1. Brewer C, Smith J. Probation-linked supervised disulfiram in the treatment of habitual drunken offenders: results of a pilot study. British Medical Journal 1983;287:1282-3
Competing interests: No competing interests
Re: Prison healthcare in England and Wales is in perpetual crisis
Dear Editor
There is another problem with prisoner healthcare, what happens when released.
CRI (now CGL) was a large charity commissioned to provide community drug services when I worked for them 2009-10.
Prisoners were usually released mid-late Friday afternoon. Information about their release plus medical and medication often came as a late poor quality fax or not at all. There was very little time to arrange accommodation, support and medication.

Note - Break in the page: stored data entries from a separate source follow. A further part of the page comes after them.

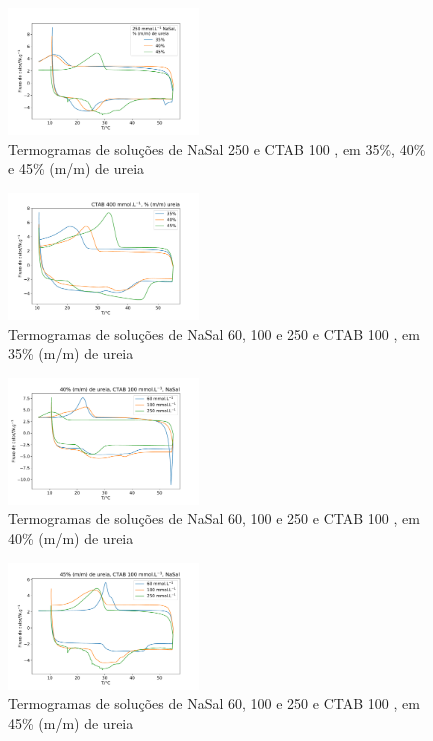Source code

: 		\begin{figure}[h]
			\centering
			\includegraphics[width=0.45\textwidth]{./imagens/dsc/NaSal250}
			\caption{Termogramas de soluções de NaSal 250\mM{} e CTAB 100 \mM{}, em 35\%, 40\% e 45\% (m/m) de ureia}
			\label{fig:DSC_NaSal250}
		\end{figure}
	
		\begin{figure}[h]
			\centering
			\includegraphics[width=0.45\textwidth]{./imagens/dsc/NaSal35}
			\caption{Termogramas de soluções de NaSal 60, 100 e 250\mM{} e CTAB 100 \mM{}, em 35\% (m/m) de ureia}
			\label{fig:DSC_NaSal_Ur35}
		\end{figure}
	
		\begin{figure}[h]
			\centering
			\includegraphics[width=0.45\textwidth]{./imagens/dsc/NaSal40}
			\caption{Termogramas de soluções de NaSal 60, 100 e 250\mM{} e CTAB 100 \mM{}, em 40\% (m/m) de ureia}
			\label{fig:DSC_NaSal_Ur40}
		\end{figure}

		\begin{figure}[h]
			\centering
			\includegraphics[width=0.45\textwidth]{./imagens/dsc/NaSal45}
			\caption{Termogramas de soluções de NaSal 60, 100 e 250\mM{} e CTAB 100 \mM{}, em 45\% (m/m) de ureia}
			\label{fig:DSC_NaSal_Ur45}
		\end{figure}

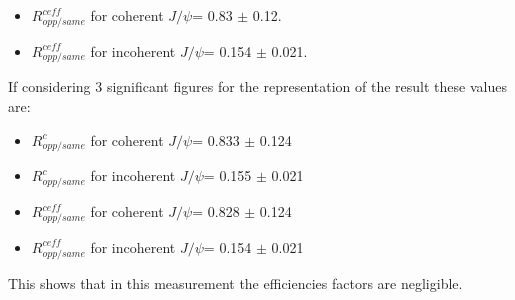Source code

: \begin{itemize}
\item $ R_{opp/same}^{ceff}$ for coherent $J/\psi$= 0.83 $\pm$ 0.12.
\item $ R_{opp/same}^{ceff} $ for incoherent $J/\psi$= 0.154 $\pm$ 0.021.
\end{itemize}

If considering 3 significant figures for the representation of the result these values are: 
\begin{itemize}
\item $ R_{opp/same}^{c}$ for coherent $J/\psi$= 0.833 $\pm$ 0.124
\item $ R_{opp/same}^{c}$ for incoherent $J/\psi$= 0.155 $\pm$ 0.021
\item $ R_{opp/same}^{ceff}$ for coherent $J/\psi$= 0.828 $\pm$ 0.124
\item $ R_{opp/same}^{ceff} $ for incoherent $J/\psi$= 0.154 $\pm$ 0.021
\end{itemize}

This shows that in this measurement the efficiencies factors are negligible. 


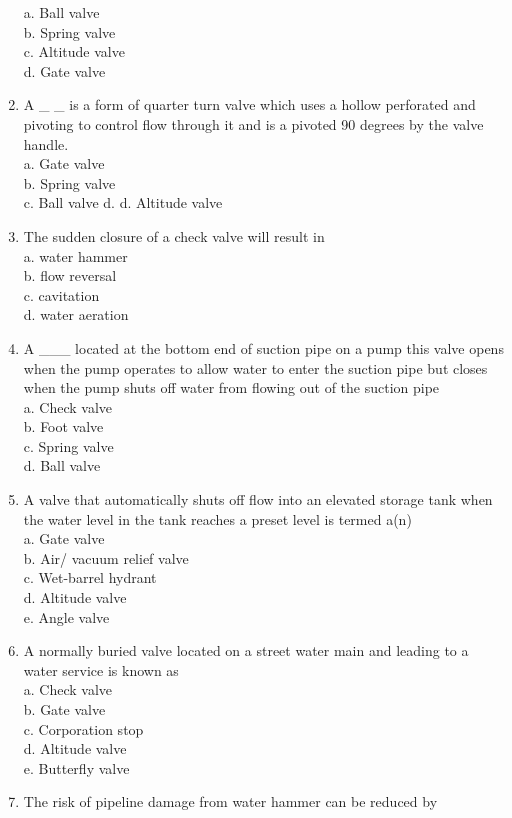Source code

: \begin{enumerate}[1.]
a. Ball valve\\
b. Spring valve\\
c. Altitude valve\\
d. Gate valve\\
\item A \_ \_ is a form of quarter turn valve which uses a hollow perforated and pivoting to control flow through it and is a pivoted 90 degrees by the valve handle.\\
a. Gate valve\\
b. Spring valve\\
c. Ball valve d. d. Altitude valve\\
\item The sudden closure of a check valve will result in\\
a. water hammer\\
b. flow reversal\\
c. cavitation\\
d. water aeration\\
\item A \_\_\_ located at the bottom end of suction pipe on a pump this valve opens when the pump operates to allow water to enter the suction pipe but closes when the pump shuts off water from flowing out of the suction pipe\\
a. Check valve\\
b. Foot valve\\
c. Spring valve\\
d. Ball valve\\
\item A valve that automatically shuts off flow into an elevated storage tank when the water level in the tank reaches a preset level is termed a(n)\\
a. Gate valve\\
b. Air/ vacuum relief valve\\
c. Wet-barrel hydrant\\
d. Altitude valve\\
e. Angle valve\\
\item A normally buried valve located on a street water main and leading to a water service is known as\\
a. Check valve\\
b. Gate valve\\
c. Corporation stop\\
d. Altitude valve\\
e. Butterfly valve\\
\item The risk of pipeline damage from water hammer can be reduced by\\

\end{enumerate}

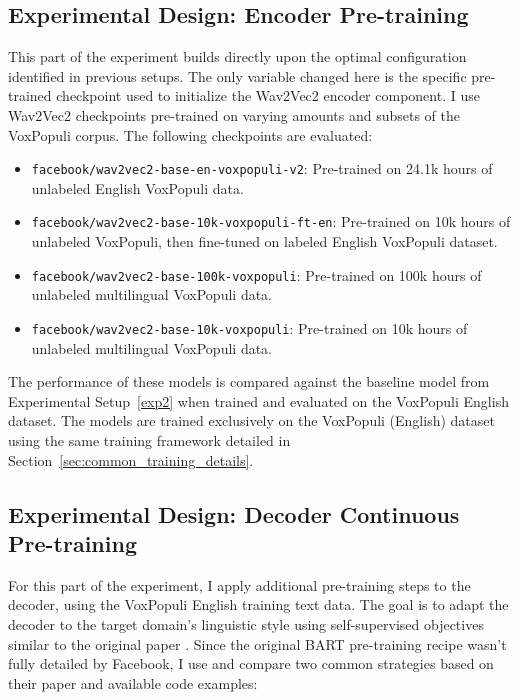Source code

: \subsection{Experimental Design: Encoder Pre-training}
This part of the experiment builds directly upon the optimal configuration identified in previous setups. The only variable changed here is the specific pre-trained checkpoint used to initialize the Wav2Vec2 encoder component. I use Wav2Vec2 checkpoints pre-trained on varying amounts and subsets of the VoxPopuli corpus. The following checkpoints are evaluated:
\begin{itemize}
    \item \texttt{facebook/wav2vec2-base-en-voxpopuli-v2}: Pre-trained on 24.1k hours of unlabeled English VoxPopuli data.
    \item \texttt{facebook/wav2vec2-base-10k-voxpopuli-ft-en}: Pre-trained on 10k hours of unlabeled VoxPopuli, then fine-tuned on labeled English VoxPopuli dataset.
    \item \texttt{facebook/wav2vec2-base-100k-voxpopuli}: Pre-trained on 100k hours of unlabeled multilingual VoxPopuli data.
    \item \texttt{facebook/wav2vec2-base-10k-voxpopuli}: Pre-trained on 10k hours of unlabeled multilingual VoxPopuli data.
\end{itemize}
The performance of these models is compared against the baseline model from Experimental Setup~\ref{exp2} when trained and evaluated on the VoxPopuli English dataset. The models are trained exclusively on the VoxPopuli (English) dataset using the same training framework detailed in Section~\ref{sec:common_training_details}.

\subsection{Experimental Design: Decoder Continuous Pre-training}
For this part of the experiment, I apply additional pre-training steps to the decoder, using the VoxPopuli English training text data. The goal is to adapt the decoder to the target domain's linguistic style using self-supervised objectives similar to the original paper \cite{lewis2019bartdenoisingsequencetosequencepretraining}. Since the original BART pre-training recipe wasn't fully detailed by Facebook, I use and compare two common strategies based on their paper and available code examples:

Sometimes the released prisoner ended up sleeping rough without medication, encouraging a relapse straight back into crime.
I was told that repeated requests to the Prison Service by multiple organisations for a mid-week release with earlier notice were not acted on. An example of the organisations was the CRI charity employing about 1,400 working in 250 projects then.
This was 15 years ago when the whole situation was not in the current crisis.